→ ACTION ITEM
Among the records, find the lines that hold the string "internal" and return them.

[Saved entries]

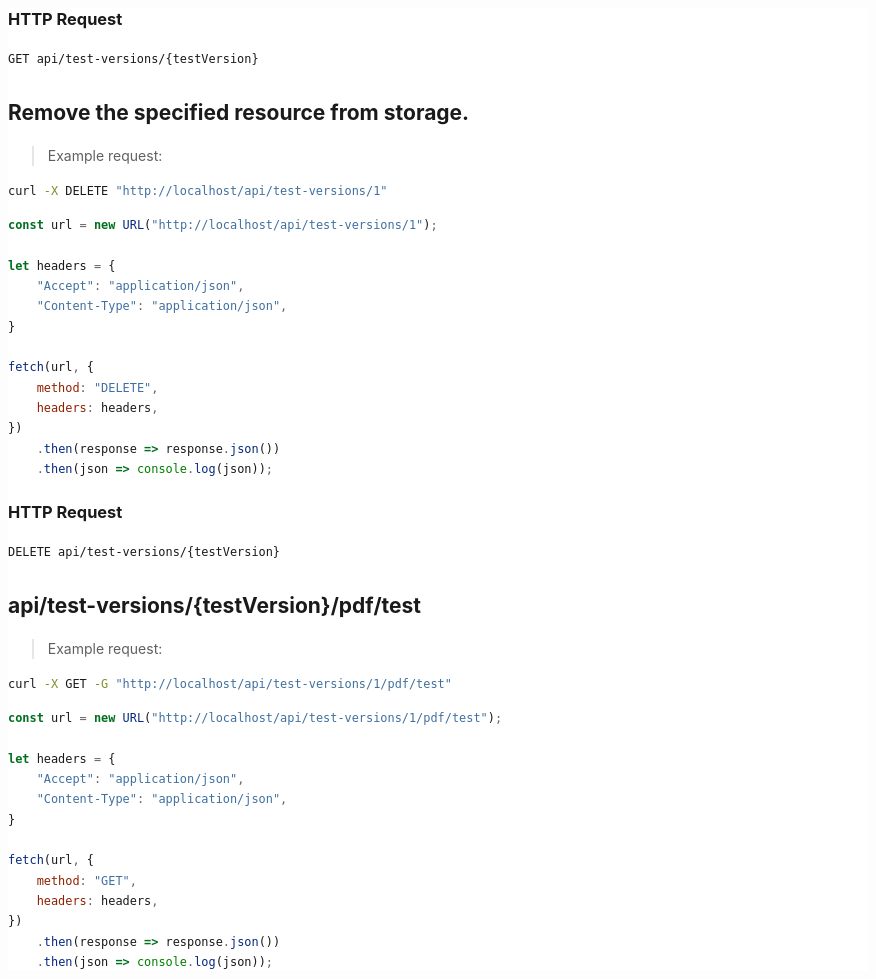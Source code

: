 ### HTTP Request
`GET api/test-versions/{testVersion}`





## Remove the specified resource from storage.

> Example request:

```bash
curl -X DELETE "http://localhost/api/test-versions/1" 
```

```javascript
const url = new URL("http://localhost/api/test-versions/1");

let headers = {
    "Accept": "application/json",
    "Content-Type": "application/json",
}

fetch(url, {
    method: "DELETE",
    headers: headers,
})
    .then(response => response.json())
    .then(json => console.log(json));
```



### HTTP Request
`DELETE api/test-versions/{testVersion}`





## api/test-versions/{testVersion}/pdf/test
> Example request:

```bash
curl -X GET -G "http://localhost/api/test-versions/1/pdf/test" 
```

```javascript
const url = new URL("http://localhost/api/test-versions/1/pdf/test");

let headers = {
    "Accept": "application/json",
    "Content-Type": "application/json",
}

fetch(url, {
    method: "GET",
    headers: headers,
})
    .then(response => response.json())
    .then(json => console.log(json));
```
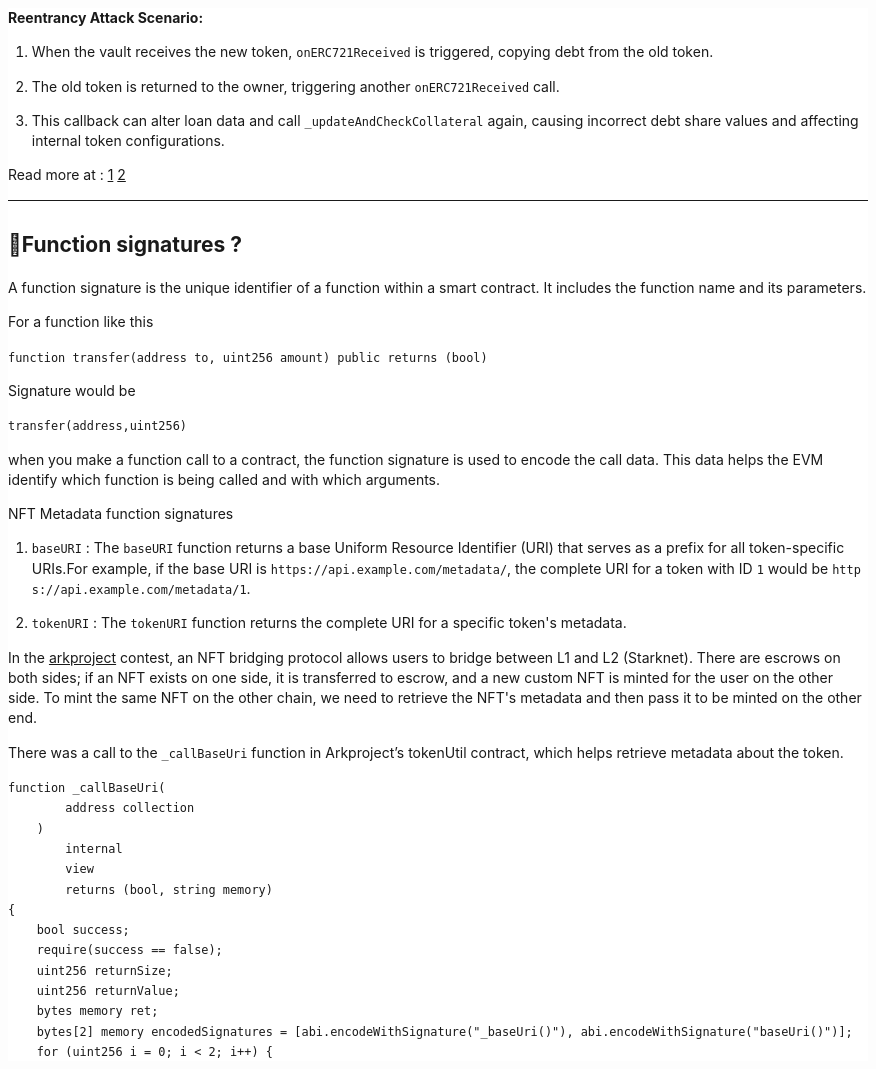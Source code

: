 **Reentrancy Attack Scenario:**

1. When the vault receives the new token, `onERC721Received` is triggered, copying debt from the old token.
    
2. The old token is returned to the owner, triggering another `onERC721Received` call.
    
3. This callback can alter loan data and call `_updateAndCheckCollateral` again, causing incorrect debt share values and affecting internal token configurations.
    

Read more at : [1](https://solodit.cyfrin.io/issues/h-02-risk-of-reentrancy-onerc721received-function-to-manipulate-collateral-token-configs-shares-code4rena-revert-lend-revert-lend-git) [2](https://solodit.cyfrin.io/issues/h-06-owner-of-a-position-can-prevent-liquidation-due-to-the-onerc721received-callback-code4rena-revert-lend-revert-lend-git)

---

## 🚀Function signatures ?

A function signature is the unique identifier of a function within a smart contract. It includes the function name and its parameters.

For a function like this

```solidity
function transfer(address to, uint256 amount) public returns (bool)
```

Signature would be

```solidity
transfer(address,uint256)
```

when you make a function call to a contract, the function signature is used to encode the call data. This data helps the EVM identify which function is being called and with which arguments.

NFT Metadata function signatures

1. `baseURI` : The `baseURI` function returns a base Uniform Resource Identifier (URI) that serves as a prefix for all token-specific URIs.For example, if the base URI is `https://api.example.com/metadata/`, the complete URI for a token with ID `1` would be `https://api.example.com/metadata/1`.
    
2. `tokenURI` : The `tokenURI` function returns the complete URI for a specific token's metadata.
    

In the [arkproject](https://codehawks.cyfrin.io/c/2024-07-ark-project/results?lt=contest&sc=reward&sj=reward&page=1&t=report) contest, an NFT bridging protocol allows users to bridge between L1 and L2 (Starknet). There are escrows on both sides; if an NFT exists on one side, it is transferred to escrow, and a new custom NFT is minted for the user on the other side. To mint the same NFT on the other chain, we need to retrieve the NFT's metadata and then pass it to be minted on the other end.

There was a call to the `_callBaseUri` function in Arkproject’s tokenUtil contract, which helps retrieve metadata about the token.

```solidity
function _callBaseUri(
        address collection
    )
        internal
        view
        returns (bool, string memory)
{
    bool success;
    require(success == false);
    uint256 returnSize;
    uint256 returnValue;
    bytes memory ret;
    bytes[2] memory encodedSignatures = [abi.encodeWithSignature("_baseUri()"), abi.encodeWithSignature("baseUri()")]; 
    for (uint256 i = 0; i < 2; i++) {
```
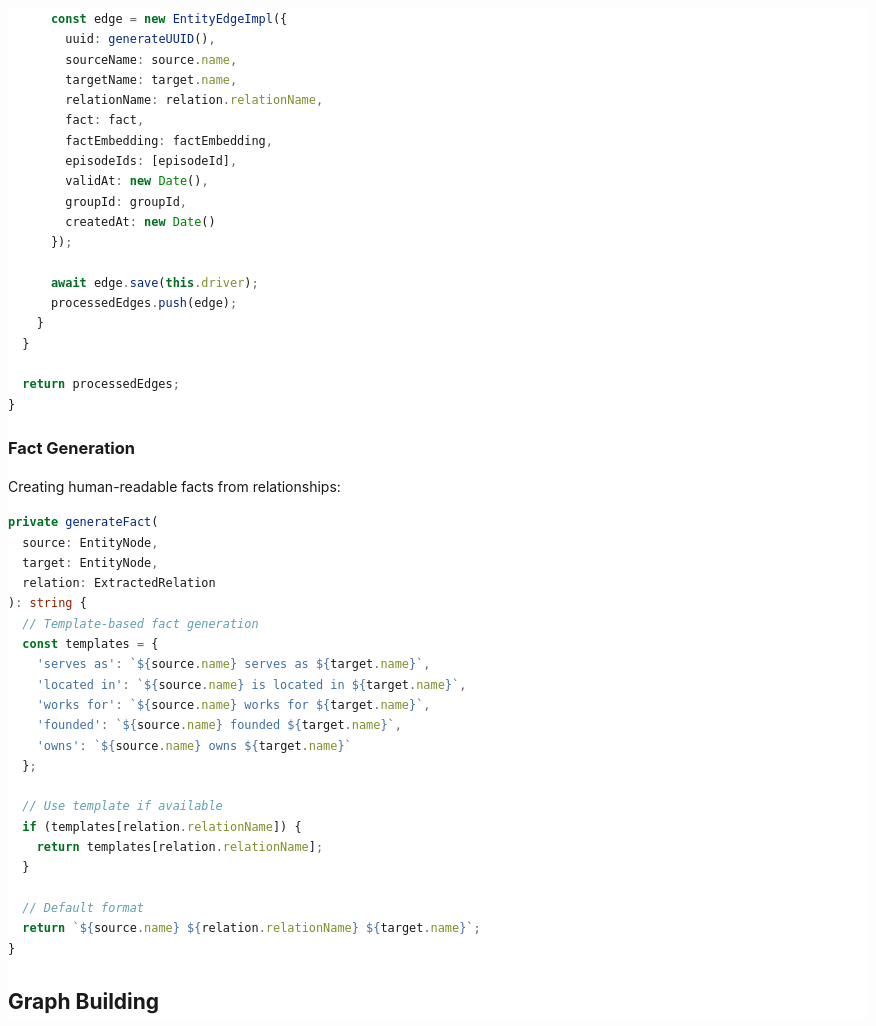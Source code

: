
 ```typescript
      const edge = new EntityEdgeImpl({
        uuid: generateUUID(),
        sourceName: source.name,
        targetName: target.name,
        relationName: relation.relationName,
        fact: fact,
        factEmbedding: factEmbedding,
        episodeIds: [episodeId],
        validAt: new Date(),
        groupId: groupId,
        createdAt: new Date()
      });
      
      await edge.save(this.driver);
      processedEdges.push(edge);
    }
  }
  
  return processedEdges;
}
```

### Fact Generation

Creating human-readable facts from relationships:

```typescript
private generateFact(
  source: EntityNode,
  target: EntityNode,
  relation: ExtractedRelation
): string {
  // Template-based fact generation
  const templates = {
    'serves as': `${source.name} serves as ${target.name}`,
    'located in': `${source.name} is located in ${target.name}`,
    'works for': `${source.name} works for ${target.name}`,
    'founded': `${source.name} founded ${target.name}`,
    'owns': `${source.name} owns ${target.name}`
  };
  
  // Use template if available
  if (templates[relation.relationName]) {
    return templates[relation.relationName];
  }
  
  // Default format
  return `${source.name} ${relation.relationName} ${target.name}`;
}
```

## Graph Building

→ ANSWER TO THE EXERCISE
3. This callback can alter loan data and call `_updateAndCheckCollateral` again, causing incorrect debt share values and affecting internal token configurations.
        internal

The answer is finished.